The Garrison
I practice a form of meditation which could be called the “imaginary conversation.” This is a technique which turns up in odd places - Robert Graves employs it in his classic neopagan work The White Goddess, and Ignatius Loyola, the founder of the Jesuits, recommended it as a form of devotional practice in his teaching. It also turns up in Thomas á Kempis’s The Imitation of Christ, in some modern occult books on pathworking and in some manuals of meditation, among many other places.

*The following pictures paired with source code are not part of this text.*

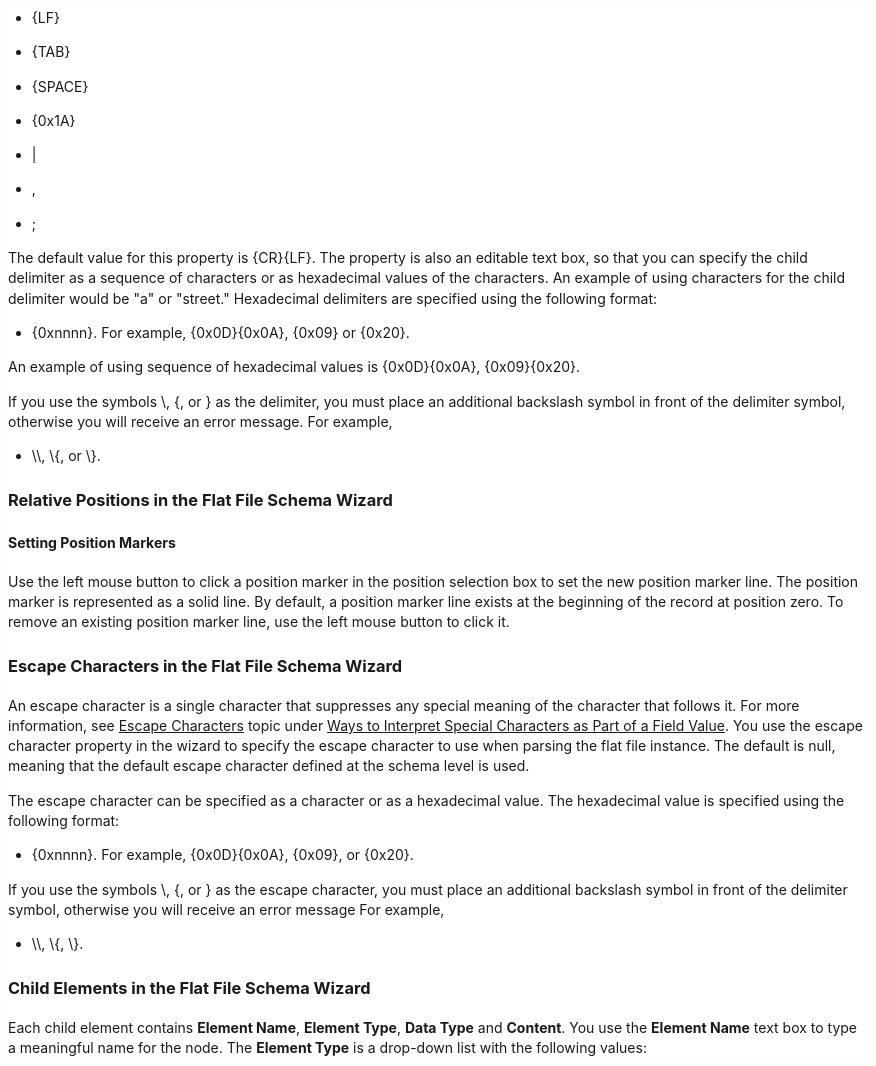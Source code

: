 -   {LF}  
  
-   {TAB}  
  
-   {SPACE}  
  
-   {0x1A}  
  
-   &#124;  
  
-   ,  
  
-   ;  
  
 The default value for this property is {CR}{LF}. The property is also an editable text box, so that you can specify the child delimiter as a sequence of characters or as hexadecimal values of the characters. An example of using characters for the child delimiter would be "a" or "street." Hexadecimal delimiters are specified using the following format:  
  
-   {0xnnnn}. For example, {0x0D}{0x0A}, {0x09} or {0x20}.  
  
 An example of using sequence of hexadecimal values is {0x0D}{0x0A}, {0x09}{0x20}.  
  
 If you use the symbols \\, {, or } as the delimiter, you must place an additional backslash symbol in front of the delimiter symbol, otherwise you will receive an error message. For example,  
  
-   \\\\, \\{, or \\}.  
  
### Relative Positions in the Flat File Schema Wizard  
  
#### Setting Position Markers  
 Use the left mouse button to click a position marker in the position selection box to set the new position marker line. The position marker is represented as a solid line. By default, a position marker line exists at the beginning of the record at position zero. To remove an existing position marker line, use the left mouse button to click  it.  
  
### Escape Characters in the Flat File Schema Wizard  
 An escape character is a single character that suppresses any special meaning of the character that follows it. For more information, see [Escape Characters](../core/escape-characters.md) topic under [Ways to Interpret Special Characters as Part of a Field Value](../core/ways-to-interpret-special-characters-as-part-of-a-field-value.md). You use the escape character property in the wizard to specify the escape character to use when parsing the flat file instance. The default is null, meaning that the default escape character defined at the schema level is used.  
  
 The escape character can be specified as a character or as a hexadecimal value. The hexadecimal value is specified using the following format:  
  
-   {0xnnnn}. For example, {0x0D}{0x0A}, {0x09}, or {0x20}.  
  
 If you use the symbols \\, {, or } as the escape character, you must place an additional backslash symbol in front of the delimiter symbol, otherwise you will receive an error message For example,  
  
-   \\\\, \\{, \\}.  
  
### Child Elements in the Flat File Schema Wizard  
 Each child element contains **Element Name**, **Element Type**, **Data Type** and **Content**. You use the **Element Name** text box to type a meaningful name for the node. The **Element Type** is a drop-down list with the following values:  
  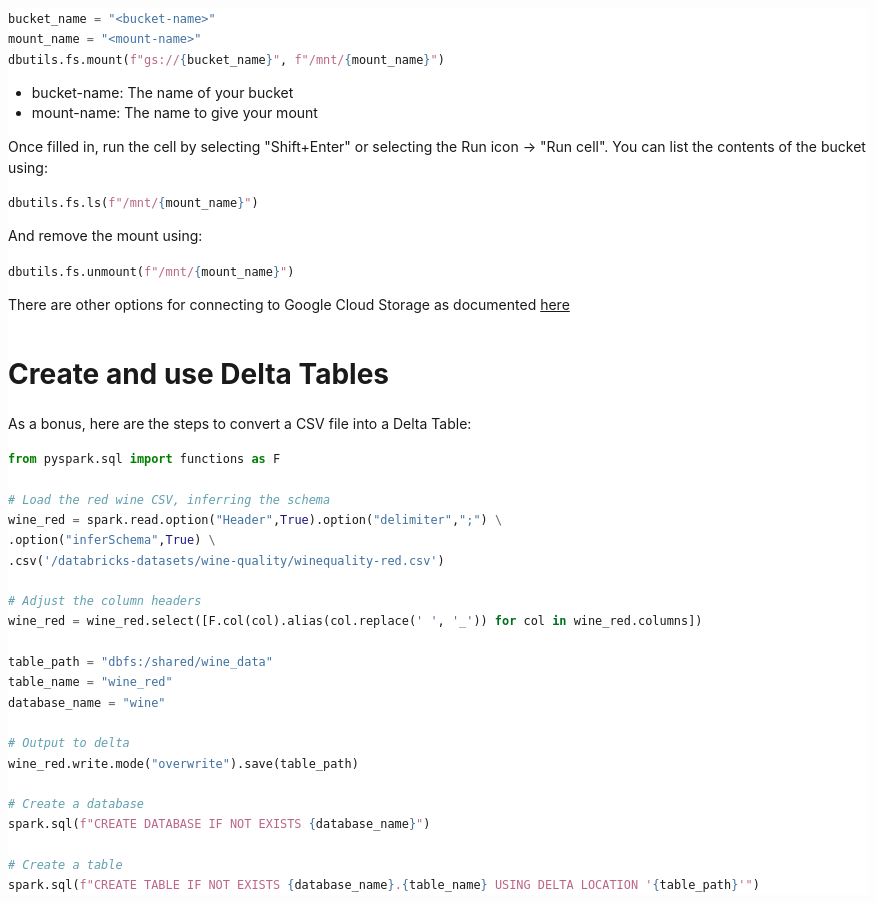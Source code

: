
 ```python
bucket_name = "<bucket-name>"
mount_name = "<mount-name>"
dbutils.fs.mount(f"gs://{bucket_name}", f"/mnt/{mount_name}")
```

- bucket-name: The name of your bucket
- mount-name: The name to give your mount

Once filled in, run the cell by selecting "Shift+Enter" or selecting the Run icon -> "Run cell".  You can list the contents of the bucket using:

```python
dbutils.fs.ls(f"/mnt/{mount_name}")
```

And remove the mount using:

```python
dbutils.fs.unmount(f"/mnt/{mount_name}")
```



There are other options for connecting to Google Cloud Storage as documented [here](https://docs.gcp.databricks.com/data/data-sources/google/gcs.html#google-cloud-storage)

# Create and use Delta Tables

As a bonus, here are the steps to convert a CSV file into a Delta Table:

```python
from pyspark.sql import functions as F

# Load the red wine CSV, inferring the schema
wine_red = spark.read.option("Header",True).option("delimiter",";") \
.option("inferSchema",True) \
.csv('/databricks-datasets/wine-quality/winequality-red.csv')

# Adjust the column headers
wine_red = wine_red.select([F.col(col).alias(col.replace(' ', '_')) for col in wine_red.columns])

table_path = "dbfs:/shared/wine_data"
table_name = "wine_red"
database_name = "wine"

# Output to delta
wine_red.write.mode("overwrite").save(table_path)

# Create a database
spark.sql(f"CREATE DATABASE IF NOT EXISTS {database_name}")

# Create a table
spark.sql(f"CREATE TABLE IF NOT EXISTS {database_name}.{table_name} USING DELTA LOCATION '{table_path}'")
```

As a ceremonial magician, I structure my rituals to center on the traditional seven planetary intelligences that were called upon by wizards in the late Middle Ages and Renaissance: the Sun, the Moon, Mercury, Venus, Mars, Jupiter, and Saturn. The days of the week in many western languages are actually named for these deities, and must have served in pre-Christian times as days of special sanctity for honoring them. In English, the Anglo-Saxon names for the gods are used, so unless you know who those gods were, it’s hard to see the planetary connection. But in Spanish and French it’s quite clear: lunes (Monday), martes (Tuesday), miércoles (Wednesday), jueves (Thursday), viernes (Friday) - the Moon, Mars, Mercury, Jove (Jupiter) and Venus. Same thing in French: lundi, mardi, mercredi, jeudi, vendredi. In those languages, the association of the Jewish and Christian holy days with the weekend seems to have worked the two weekend days loose from their old planetary associations. In English, however, we retain them: SUNday, and SATURday, days once holy to the sun god and, of course, to Saturn.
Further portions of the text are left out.